Any number of additional arguments can be added. They can be any Stan type (as long as the types match between the ODE system function and the solver call).

Because all none of the input arguments are a function of parameters, the ODE solver is called in the generated quantities block. The random measurement noise is added to each of the T outputs with normal_rng.

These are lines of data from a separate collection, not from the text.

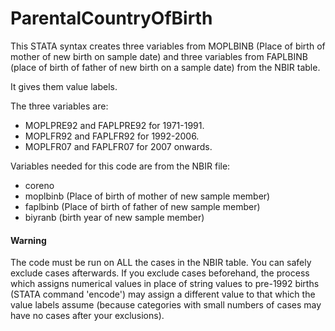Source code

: # ParentalCountryOfBirth
This STATA syntax creates three variables from MOPLBINB (Place of birth of mother of new birth on sample date) and three variables from FAPLBINB (place of birth of father of new birth on a sample date) from the NBIR table.

It gives them value labels.

The three variables are:
- MOPLPRE92 and FAPLPRE92 for 1971-1991.
- MOPLFR92 and FAPLFR92 for 1992-2006.
- MOPLFR07 and FAPLFR07 for 2007 onwards.

Variables needed for this code are from the NBIR file:
- coreno
- moplbinb (Place of birth of mother of new sample member)
- faplbinb (Place of birth of father of new sample member)
- biyranb (birth year of new sample member)
	
#### Warning
The code must be run on ALL the cases in the NBIR table. You can safely exclude cases afterwards. If you exclude cases beforehand, the process which assigns numerical values in place of string values to pre-1992 births (STATA command 'encode') may assign a different value to that which the value labels assume (because categories with small numbers of cases may have no cases after your exclusions).
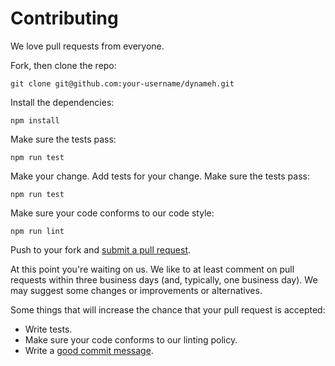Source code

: # Contributing

We love pull requests from everyone. 

Fork, then clone the repo:

    git clone git@github.com:your-username/dynameh.git

Install the dependencies:

    npm install

Make sure the tests pass:

    npm run test

Make your change. Add tests for your change. Make sure the tests pass:

    npm run test
    
Make sure your code conforms to our code style:

    npm run lint

Push to your fork and [submit a pull request][pr].

[pr]: https://github.com/giftbit/dynameh/compare/

At this point you're waiting on us. We like to at least comment on pull requests
within three business days (and, typically, one business day). We may suggest
some changes or improvements or alternatives.

Some things that will increase the chance that your pull request is accepted:

* Write tests.
* Make sure your code conforms to our linting policy.
* Write a [good commit message][commit].

[commit]: http://tbaggery.com/2008/04/19/a-note-about-git-commit-messages.html
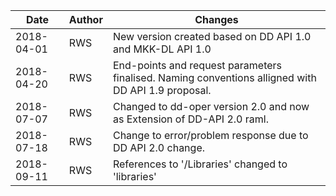 
| Date | Author | Changes |
| --- | --- | --- |
|2018-04-01 | RWS   | New version created based on DD API 1.0 and MKK-DL API 1.0
|2018-04-20 | RWS   | End-points and request parameters finalised. Naming conventions alligned with DD API 1.9 proposal.
|2018-07-07 | RWS   | Changed to dd-oper version 2.0 and now as Extension of DD-API 2.0 raml.
|2018-07-18 | RWS   | Change to error/problem response due to DD API 2.0 change.
|2018-09-11 | RWS   | References to '/Libraries' changed to 'libraries'
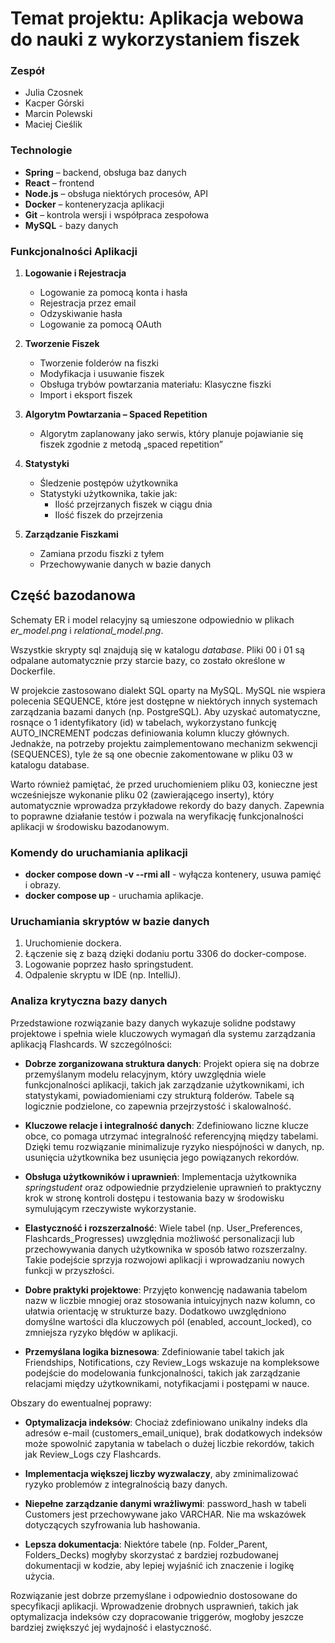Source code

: # Temat projektu: Aplikacja webowa do nauki z wykorzystaniem fiszek

### Zespół
- Julia Czosnek
- Kacper Górski
- Marcin Polewski
- Maciej Cieślik

### Technologie
- **Spring** – backend, obsługa baz danych
- **React** – frontend
- **Node.js** – obsługa niektórych procesów, API
- **Docker** – konteneryzacja aplikacji
- **Git** – kontrola wersji i współpraca zespołowa
- **MySQL** - bazy danych

### Funkcjonalności Aplikacji

1. **Logowanie i Rejestracja**
   - Logowanie za pomocą konta i hasła
   - Rejestracja przez email
   - Odzyskiwanie hasła
   - Logowanie za pomocą OAuth

2. **Tworzenie Fiszek**
   - Tworzenie folderów na fiszki
   - Modyfikacja i usuwanie fiszek
   - Obsługa trybów powtarzania materiału: Klasyczne fiszki
   - Import i eksport fiszek

3. **Algorytm Powtarzania – Spaced Repetition**
   - Algorytm zaplanowany jako serwis, który planuje pojawianie się fiszek zgodnie z metodą „spaced repetition”

4. **Statystyki**
   - Śledzenie postępów użytkownika
   - Statystyki użytkownika, takie jak:
     - Ilość przejrzanych fiszek w ciągu dnia
     - Ilość fiszek do przejrzenia

5. **Zarządzanie Fiszkami**
   - Zamiana przodu fiszki z tyłem
   - Przechowywanie danych w bazie danych

## Część bazodanowa

Schematy ER i model relacyjny są umieszone odpowiednio w plikach <em>er_model.png</em> i <em>relational_model.png</em>.

Wszystkie skrypty sql znajdują się w katalogu <em>database</em>. Pliki 00 i 01 są odpalane automatycznie przy starcie bazy, co zostało określone w Dockerfile.

W projekcie zastosowano dialekt SQL oparty na MySQL. MySQL nie wspiera polecenia SEQUENCE, które jest dostępne w niektórych innych systemach zarządzania bazami danych (np. PostgreSQL). Aby uzyskać automatyczne, rosnące o 1 identyfikatory (id) w tabelach, wykorzystano funkcję AUTO_INCREMENT podczas definiowania kolumn kluczy głównych. Jednakże, na potrzeby projektu zaimplementowano mechanizm sekwencji (SEQUENCES), tyle że są one obecnie zakomentowane w pliku 03 w katalogu database.

Warto również pamiętać, że przed uruchomieniem pliku 03, konieczne jest wcześniejsze wykonanie pliku 02 (zawierającego inserty), który automatycznie wprowadza przykładowe rekordy do bazy danych. Zapewnia to poprawne działanie testów i pozwala na weryfikację funkcjonalności aplikacji w środowisku bazodanowym.

### Komendy do uruchamiania aplikacji
- **docker compose down -v --rmi all** - wyłącza kontenery, usuwa pamięć i obrazy.
- **docker compose up** - uruchamia aplikacje.

### Uruchamiania skryptów w bazie danych
1. Uruchomienie dockera.
2. Łączenie się z bazą dzięki dodaniu portu 3306 do docker-compose.
3. Logowanie poprzez hasło springstudent.
4. Odpalenie skryptu w IDE (np. IntelliJ).

### Analiza krytyczna bazy danych

Przedstawione rozwiązanie bazy danych wykazuje solidne podstawy projektowe i spełnia wiele kluczowych wymagań dla systemu zarządzania aplikacją Flashcards. W szczególności:

- **Dobrze zorganizowana struktura danych**: Projekt opiera się na dobrze przemyślanym modelu relacyjnym, który uwzględnia wiele funkcjonalności aplikacji, takich jak zarządzanie użytkownikami, ich statystykami, powiadomieniami czy strukturą folderów. Tabele są logicznie podzielone, co zapewnia przejrzystość i skalowalność.

- **Kluczowe relacje i integralność danych**: Zdefiniowano liczne klucze obce, co pomaga utrzymać integralność referencyjną między tabelami. Dzięki temu rozwiązanie minimalizuje ryzyko niespójności w danych, np. usunięcia użytkownika bez usunięcia jego powiązanych rekordów.

- **Obsługa użytkowników i uprawnień**: Implementacja użytkownika <em>springstudent</em> oraz odpowiednie przydzielenie uprawnień to praktyczny krok w stronę kontroli dostępu i testowania bazy w środowisku symulującym rzeczywiste wykorzystanie.

- **Elastyczność i rozszerzalność**: Wiele tabel (np. User_Preferences, Flashcards_Progresses) uwzględnia możliwość personalizacji lub przechowywania danych użytkownika w sposób łatwo rozszerzalny. Takie podejście sprzyja rozwojowi aplikacji i wprowadzaniu nowych funkcji w przyszłości.

- **Dobre praktyki projektowe**: Przyjęto konwencję nadawania tabelom nazw w liczbie mnogiej oraz stosowania intuicyjnych nazw kolumn, co ułatwia orientację w strukturze bazy. Dodatkowo uwzględniono domyślne wartości dla kluczowych pól (enabled, account_locked), co zmniejsza ryzyko błędów w aplikacji.

- **Przemyślana logika biznesowa**: Zdefiniowanie tabel takich jak Friendships, Notifications, czy Review_Logs wskazuje na kompleksowe podejście do modelowania funkcjonalności, takich jak zarządzanie relacjami między użytkownikami, notyfikacjami i postępami w nauce.

Obszary do ewentualnej poprawy:

- **Optymalizacja indeksów**: Chociaż zdefiniowano unikalny indeks dla adresów e-mail (customers_email_unique), brak dodatkowych indeksów może spowolnić zapytania w tabelach o dużej liczbie rekordów, takich jak Review_Logs czy Flashcards.

- **Implementacja większej liczby wyzwalaczy**, aby zminimalizować ryzyko problemów z integralnością bazy danych.

- **Niepełne zarządzanie danymi wrażliwymi**: password_hash w tabeli Customers jest przechowywane jako VARCHAR. Nie ma wskazówek dotyczących szyfrowania lub hashowania.

- **Lepsza dokumentacja**: Niektóre tabele (np. Folder_Parent, Folders_Decks) mogłyby skorzystać z bardziej rozbudowanej dokumentacji w kodzie, aby lepiej wyjaśnić ich znaczenie i logikę użycia.

Rozwiązanie jest dobrze przemyślane i odpowiednio dostosowane do specyfikacji aplikacji.  Wprowadzenie drobnych usprawnień, takich jak optymalizacja indeksów czy dopracowanie triggerów, mogłoby jeszcze bardziej zwiększyć jej wydajność i elastyczność.

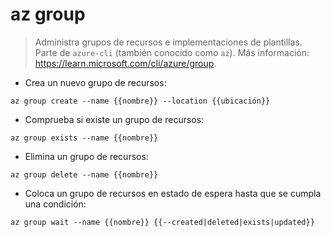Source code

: # az group

> Administra grupos de recursos e implementaciones de plantillas.
> Parte de `azure-cli` (también conocido como `az`).
> Más información: <https://learn.microsoft.com/cli/azure/group>.

- Crea un nuevo grupo de recursos:

`az group create --name {{nombre}} --location {{ubicación}}`

- Comprueba si existe un grupo de recursos:

`az group exists --name {{nombre}}`

- Elimina un grupo de recursos:

`az group delete --name {{nombre}}`

- Coloca un grupo de recursos en estado de espera hasta que se cumpla una condición:

`az group wait --name {{nombre}} {{--created|deleted|exists|updated}}`
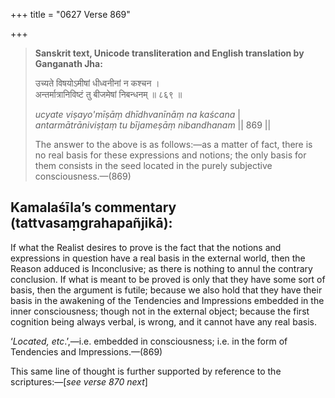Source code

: +++
title = "0627 Verse 869"

+++
> **Sanskrit text, Unicode transliteration and English translation by Ganganath Jha:** 
>
> उच्यते विषयोऽमीषां धीध्वनीनां न कश्चन ।  
> अन्तर्मात्रानिविष्टं तु बीजमेषां निबन्धनम् ॥ ८६९ ॥ 
>
> *ucyate viṣayo'mīṣāṃ dhīdhvanīnāṃ na kaścana* \|  
> *antarmātrāniviṣṭaṃ tu bījameṣāṃ nibandhanam* \|\| 869 \|\| 
>
> The answer to the above is as follows:—as a matter of fact, there is no real basis for these expressions and notions; the only basis for them consists in the seed located in the purely subjective consciousness.—(869)



## Kamalaśīla’s commentary (tattvasaṃgrahapañjikā):

If what the Realist desires to prove is the fact that the notions and expressions in question have a real basis in the external world, then the Reason adduced is Inconclusive; as there is nothing to annul the contrary conclusion. If what is meant to be proved is only that they have some sort of basis, then the argument is futile; because we also hold that they have their basis in the awakening of the Tendencies and Impressions embedded in the inner consciousness; though not in the external object; because the first cognition being always verbal, is wrong, and it cannot have any real basis.

‘*Located, etc*.’,—i.e. embedded in consciousness; i.e. in the form of Tendencies and Impressions.—(869)

This same line of thought is further supported by reference to the scriptures:—[*see verse 870 next*]


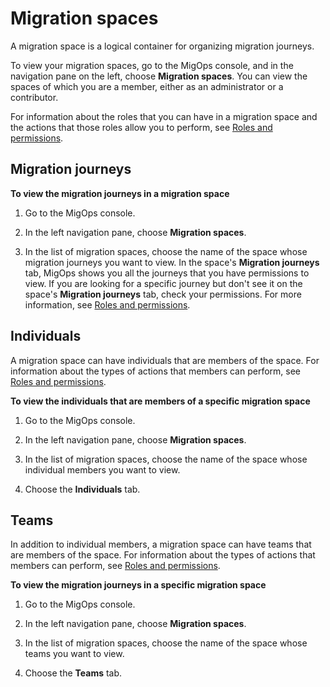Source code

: # Migration spaces<a name="migration-spaces"></a>

A migration space is a logical container for organizing migration journeys\.

To view your migration spaces, go to the MigOps console, and in the navigation pane on the left, choose **Migration spaces**\. You can view the spaces of which you are a member, either as an administrator or a contributor\.

For information about the roles that you can have in a migration space and the actions that those roles allow you to perform, see [Roles and permissions](permissions.md)\.

## Migration journeys<a name="migration-journeys"></a>

**To view the migration journeys in a migration space**

1. Go to the MigOps console\.

1. In the left navigation pane, choose **Migration spaces**\.

1. In the list of migration spaces, choose the name of the space whose migration journeys you want to view\. In the space's **Migration journeys** tab, MigOps shows you all the journeys that you have permissions to view\. If you are looking for a specific journey but don't see it on the space's **Migration journeys** tab, check your permissions\. For more information, see [Roles and permissions](permissions.md)\.

## Individuals<a name="individuals"></a>

A migration space can have individuals that are members of the space\. For information about the types of actions that members can perform, see [Roles and permissions](permissions.md)\.

**To view the individuals that are members of a specific migration space**

1. Go to the MigOps console\.

1. In the left navigation pane, choose **Migration spaces**\.

1. In the list of migration spaces, choose the name of the space whose individual members you want to view\.

1. Choose the **Individuals** tab\.

## Teams<a name="teams"></a>

In addition to individual members, a migration space can have teams that are members of the space\. For information about the types of actions that members can perform, see [Roles and permissions](permissions.md)\.

**To view the migration journeys in a specific migration space**

1. Go to the MigOps console\.

1. In the left navigation pane, choose **Migration spaces**\.

1. In the list of migration spaces, choose the name of the space whose teams you want to view\.

1. Choose the **Teams** tab\.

### Estimating system parameters and initial state

These ten noisy observations of the state can be used to estimate the friction parameter, $$\theta$$, the initial conditions, $$y(t_0, \theta)$$, and the scale of the noise in the problem. The full Stan model is:

functions {
vector sho(real t,
vector y,
real theta) {
vector[2] dydt;
dydt[1] = y[2];
dydt[2] = -y[1] - theta * y[2];
return dydt;
}
}
data {
int<lower=1> T;
array[T] vector[2] y;
real t0;
array[T] real ts;
}
parameters {
vector[2] y0;
vector<lower=0>[2] sigma;
real theta;
}
model {
vector[2] mu[T] = ode_rk45(sho, y0, t0, ts, theta);
sigma ~ normal(0, 2.5);
theta ~ std_normal();
y0 ~ std_normal();
for (t in 1:T) {
y[t] ~ normal(mu[t], sigma);
}
}

Because the solves are now a function of model parameters, the ode_rk45 call is now made in the model block. There are half-normal priors on the measurement error scales sigma, and standard normal priors on theta and the initial state vector y0. The solutions to the ODE are assigned to mu, which is used as the location for the normal observation model.

As with other regression models, it’s easy to change the noise model to something with heavier tails (e.g., Student-t distributed), correlation in the state variables (e.g., with a multivariate normal distribution), or both heavy tails and correlation in the state variables (e.g., with a multivariate Student-t distribution).